What needs to be done
Your answer should be every line below that includes the word "proposition".

Data to examine
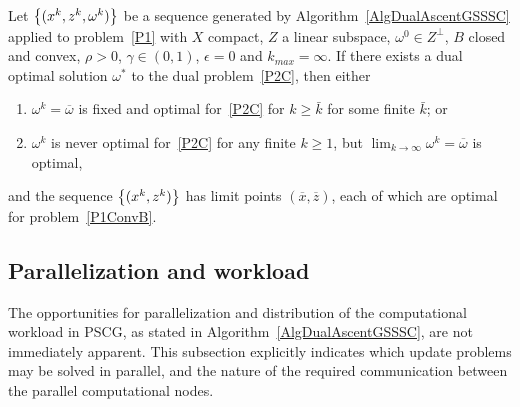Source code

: \begin{proposition}\label{PropFWBCD}
Let $\left\{ (x^k,z^k,\omega^k) \right \}$ be a sequence generated by Algorithm~\ref{AlgDualAscentGSSSC} applied to problem~\eqref{P1} with $X$ compact, $Z$ a linear subspace, $\omega^0 \in Z^{\perp}$, $B$ closed and convex, $\rho > 0$, $\gamma \in (0,1)$, $\epsilon=0$ and $k_{max}=\infty$. 
If there exists a dual optimal solution $\omega^*$ to the dual problem~\eqref{P2C}, then either
\begin{enumerate}
\item $\omega^k = \overline{\omega}$ is fixed and optimal for~\eqref{P2C} for $k \ge \bar{k}$ for some finite $\bar{k}$; or
\item $\omega^k$ is never optimal for~\eqref{P2C} for any finite $k \ge 1$, but $\lim_{k \to \infty} \omega^k = \overline{\omega}$ is optimal,
\end{enumerate}
and the sequence $\left\{ (x^k,z^k) \right \}$ has limit points $(\overline{x},\overline{z})$, each of which are optimal for problem~\eqref{P1ConvB}.
\end{proposition}


\subsection{Parallelization and workload}
The opportunities for parallelization and distribution of the computational workload in PSCG, as stated in Algorithm~\ref{AlgDualAscentGSSSC}, are not immediately apparent.
This subsection explicitly indicates which update problems may be solved in parallel, and the nature of the required communication between the parallel computational nodes.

Response to this task
: \begin{proposition}\label{PropFWBCD}
\end{proposition}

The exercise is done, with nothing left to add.